• RECORDS TO USE:
- - - - -

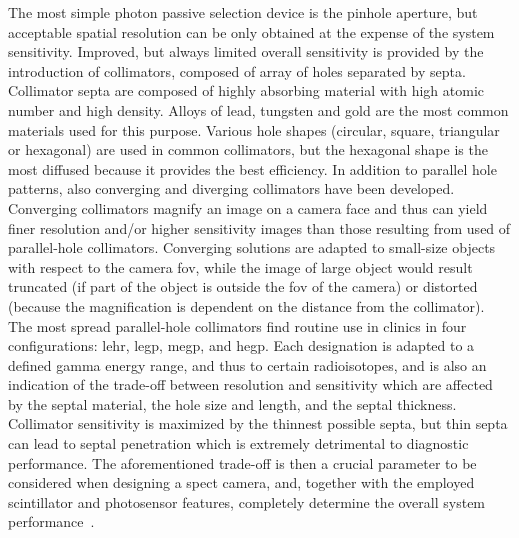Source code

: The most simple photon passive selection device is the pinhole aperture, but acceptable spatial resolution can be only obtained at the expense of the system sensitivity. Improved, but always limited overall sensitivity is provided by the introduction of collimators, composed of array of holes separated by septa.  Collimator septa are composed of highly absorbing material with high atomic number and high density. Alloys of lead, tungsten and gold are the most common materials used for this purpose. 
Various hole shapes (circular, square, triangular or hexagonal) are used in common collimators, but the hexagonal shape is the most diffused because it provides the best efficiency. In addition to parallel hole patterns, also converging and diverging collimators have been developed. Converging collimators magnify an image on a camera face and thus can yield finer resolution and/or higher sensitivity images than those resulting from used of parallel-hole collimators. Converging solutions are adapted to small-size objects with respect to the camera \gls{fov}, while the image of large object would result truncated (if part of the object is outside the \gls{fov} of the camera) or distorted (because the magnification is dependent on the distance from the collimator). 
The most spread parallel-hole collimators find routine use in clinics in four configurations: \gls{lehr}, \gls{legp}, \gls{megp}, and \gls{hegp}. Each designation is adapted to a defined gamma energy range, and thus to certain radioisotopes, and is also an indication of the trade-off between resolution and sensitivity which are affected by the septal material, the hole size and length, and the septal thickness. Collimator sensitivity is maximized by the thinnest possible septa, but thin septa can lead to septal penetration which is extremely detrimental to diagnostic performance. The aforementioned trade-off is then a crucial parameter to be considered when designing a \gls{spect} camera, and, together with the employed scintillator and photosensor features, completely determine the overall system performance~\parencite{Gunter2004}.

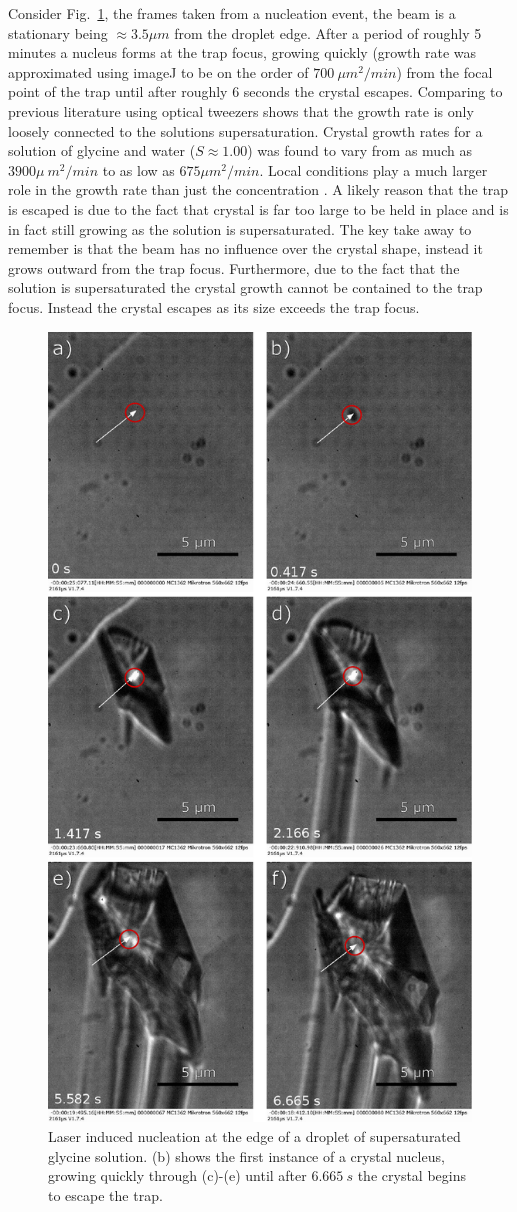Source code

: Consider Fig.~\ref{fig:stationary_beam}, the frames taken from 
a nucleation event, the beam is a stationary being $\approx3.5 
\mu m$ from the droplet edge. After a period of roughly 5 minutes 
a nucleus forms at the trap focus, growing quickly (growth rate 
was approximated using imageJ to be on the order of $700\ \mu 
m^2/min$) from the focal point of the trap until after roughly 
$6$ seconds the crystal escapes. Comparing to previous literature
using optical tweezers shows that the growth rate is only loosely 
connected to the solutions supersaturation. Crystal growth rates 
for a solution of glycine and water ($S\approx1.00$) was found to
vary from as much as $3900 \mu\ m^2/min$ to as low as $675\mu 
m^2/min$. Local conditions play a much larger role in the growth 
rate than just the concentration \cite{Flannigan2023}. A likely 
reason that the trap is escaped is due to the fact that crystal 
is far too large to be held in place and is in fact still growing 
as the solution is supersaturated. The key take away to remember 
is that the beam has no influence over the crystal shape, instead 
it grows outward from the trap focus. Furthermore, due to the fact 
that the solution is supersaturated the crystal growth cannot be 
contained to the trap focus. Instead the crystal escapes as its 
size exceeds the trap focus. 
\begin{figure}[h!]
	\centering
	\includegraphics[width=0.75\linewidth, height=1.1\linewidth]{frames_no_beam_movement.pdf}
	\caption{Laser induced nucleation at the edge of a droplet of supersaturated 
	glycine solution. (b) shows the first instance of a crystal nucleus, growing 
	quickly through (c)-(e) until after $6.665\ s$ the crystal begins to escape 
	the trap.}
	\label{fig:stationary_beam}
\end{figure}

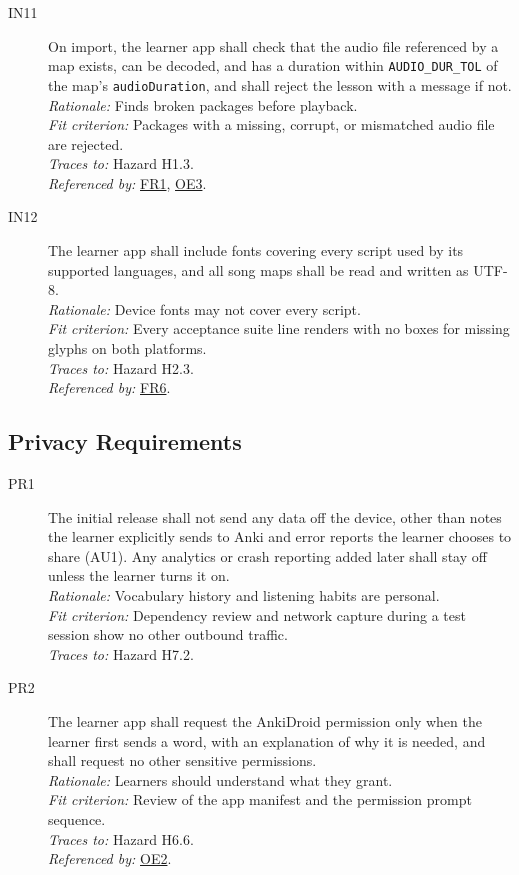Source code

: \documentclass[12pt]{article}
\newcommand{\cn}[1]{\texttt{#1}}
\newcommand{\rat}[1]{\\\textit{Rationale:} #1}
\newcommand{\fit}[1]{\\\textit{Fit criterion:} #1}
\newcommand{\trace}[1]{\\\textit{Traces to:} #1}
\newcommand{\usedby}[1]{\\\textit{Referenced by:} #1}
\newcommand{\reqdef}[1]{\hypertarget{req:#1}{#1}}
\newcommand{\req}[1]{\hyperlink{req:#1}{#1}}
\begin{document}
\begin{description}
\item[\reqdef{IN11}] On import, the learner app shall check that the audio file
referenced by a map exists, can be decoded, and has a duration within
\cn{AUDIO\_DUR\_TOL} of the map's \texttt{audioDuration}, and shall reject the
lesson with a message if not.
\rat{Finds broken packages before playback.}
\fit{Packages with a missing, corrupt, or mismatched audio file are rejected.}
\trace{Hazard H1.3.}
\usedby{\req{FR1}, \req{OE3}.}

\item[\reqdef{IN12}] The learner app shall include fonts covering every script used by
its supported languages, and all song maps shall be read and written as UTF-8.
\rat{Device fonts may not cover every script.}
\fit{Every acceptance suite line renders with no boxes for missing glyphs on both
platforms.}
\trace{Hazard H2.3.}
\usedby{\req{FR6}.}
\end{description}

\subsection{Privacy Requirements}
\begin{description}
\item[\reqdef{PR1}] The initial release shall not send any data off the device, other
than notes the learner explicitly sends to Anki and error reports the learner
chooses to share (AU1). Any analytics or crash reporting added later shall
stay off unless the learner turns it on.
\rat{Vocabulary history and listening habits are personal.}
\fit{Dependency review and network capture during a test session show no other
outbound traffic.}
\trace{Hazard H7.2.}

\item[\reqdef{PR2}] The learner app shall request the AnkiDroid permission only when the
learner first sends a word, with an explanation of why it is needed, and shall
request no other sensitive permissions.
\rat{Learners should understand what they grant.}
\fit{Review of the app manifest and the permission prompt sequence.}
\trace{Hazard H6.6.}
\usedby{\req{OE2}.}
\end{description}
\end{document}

- - - - -

• EXERCISE INSTRUCTIONS:
Reproduce the material above in full and without alteration, but skip all pictures.

• RESPONSE BOX:
Source code

: The most simple photon passive selection device is the pinhole aperture, but acceptable spatial resolution can be only obtained at the expense of the system sensitivity. Improved, but always limited overall sensitivity is provided by the introduction of collimators, composed of array of holes separated by septa.  Collimator septa are composed of highly absorbing material with high atomic number and high density. Alloys of lead, tungsten and gold are the most common materials used for this purpose. 
Various hole shapes (circular, square, triangular or hexagonal) are used in common collimators, but the hexagonal shape is the most diffused because it provides the best efficiency. In addition to parallel hole patterns, also converging and diverging collimators have been developed. Converging collimators magnify an image on a camera face and thus can yield finer resolution and/or higher sensitivity images than those resulting from used of parallel-hole collimators. Converging solutions are adapted to small-size objects with respect to the camera \gls{fov}, while the image of large object would result truncated (if part of the object is outside the \gls{fov} of the camera) or distorted (because the magnification is dependent on the distance from the collimator). 
The most spread parallel-hole collimators find routine use in clinics in four configurations: \gls{lehr}, \gls{legp}, \gls{megp}, and \gls{hegp}. Each designation is adapted to a defined gamma energy range, and thus to certain radioisotopes, and is also an indication of the trade-off between resolution and sensitivity which are affected by the septal material, the hole size and length, and the septal thickness. Collimator sensitivity is maximized by the thinnest possible septa, but thin septa can lead to septal penetration which is extremely detrimental to diagnostic performance. The aforementioned trade-off is then a crucial parameter to be considered when designing a \gls{spect} camera, and, together with the employed scintillator and photosensor features, completely determine the overall system performance~\parencite{Gunter2004}.

Source code

: Consider Fig.~\ref{fig:stationary_beam}, the frames taken from 
a nucleation event, the beam is a stationary being $\approx3.5 
\mu m$ from the droplet edge. After a period of roughly 5 minutes 
a nucleus forms at the trap focus, growing quickly (growth rate 
was approximated using imageJ to be on the order of $700\ \mu 
m^2/min$) from the focal point of the trap until after roughly 
$6$ seconds the crystal escapes. Comparing to previous literature
using optical tweezers shows that the growth rate is only loosely 
connected to the solutions supersaturation. Crystal growth rates 
for a solution of glycine and water ($S\approx1.00$) was found to
vary from as much as $3900 \mu\ m^2/min$ to as low as $675\mu 
m^2/min$. Local conditions play a much larger role in the growth 
rate than just the concentration \cite{Flannigan2023}. A likely 
reason that the trap is escaped is due to the fact that crystal 
is far too large to be held in place and is in fact still growing 
as the solution is supersaturated. The key take away to remember 
is that the beam has no influence over the crystal shape, instead 
it grows outward from the trap focus. Furthermore, due to the fact 
that the solution is supersaturated the crystal growth cannot be 
contained to the trap focus. Instead the crystal escapes as its 
size exceeds the trap focus. 
\begin{figure}[h!]
	\centering
	\includegraphics[width=0.75\linewidth, height=1.1\linewidth]{frames_no_beam_movement.pdf}
	\caption{Laser induced nucleation at the edge of a droplet of supersaturated 
	glycine solution. (b) shows the first instance of a crystal nucleus, growing 
	quickly through (c)-(e) until after $6.665\ s$ the crystal begins to escape 
	the trap.}
	\label{fig:stationary_beam}
\end{figure}

Source code

: \documentclass[12pt]{article}
\newcommand{\cn}[1]{\texttt{#1}}
\newcommand{\rat}[1]{\\\textit{Rationale:} #1}
\newcommand{\fit}[1]{\\\textit{Fit criterion:} #1}
\newcommand{\trace}[1]{\\\textit{Traces to:} #1}
\newcommand{\usedby}[1]{\\\textit{Referenced by:} #1}
\newcommand{\reqdef}[1]{\hypertarget{req:#1}{#1}}
\newcommand{\req}[1]{\hyperlink{req:#1}{#1}}
\begin{document}
\begin{description}
\item[\reqdef{IN11}] On import, the learner app shall check that the audio file
referenced by a map exists, can be decoded, and has a duration within
\cn{AUDIO\_DUR\_TOL} of the map's \texttt{audioDuration}, and shall reject the
lesson with a message if not.
\rat{Finds broken packages before playback.}
\fit{Packages with a missing, corrupt, or mismatched audio file are rejected.}
\trace{Hazard H1.3.}
\usedby{\req{FR1}, \req{OE3}.}

\item[\reqdef{IN12}] The learner app shall include fonts covering every script used by
its supported languages, and all song maps shall be read and written as UTF-8.
\rat{Device fonts may not cover every script.}
\fit{Every acceptance suite line renders with no boxes for missing glyphs on both
platforms.}
\trace{Hazard H2.3.}
\usedby{\req{FR6}.}
\end{description}

\subsection{Privacy Requirements}
\begin{description}
\item[\reqdef{PR1}] The initial release shall not send any data off the device, other
than notes the learner explicitly sends to Anki and error reports the learner
chooses to share (AU1). Any analytics or crash reporting added later shall
stay off unless the learner turns it on.
\rat{Vocabulary history and listening habits are personal.}
\fit{Dependency review and network capture during a test session show no other
outbound traffic.}
\trace{Hazard H7.2.}

\item[\reqdef{PR2}] The learner app shall request the AnkiDroid permission only when the
learner first sends a word, with an explanation of why it is needed, and shall
request no other sensitive permissions.
\rat{Learners should understand what they grant.}
\fit{Review of the app manifest and the permission prompt sequence.}
\trace{Hazard H6.6.}
\usedby{\req{OE2}.}
\end{description}
\end{document}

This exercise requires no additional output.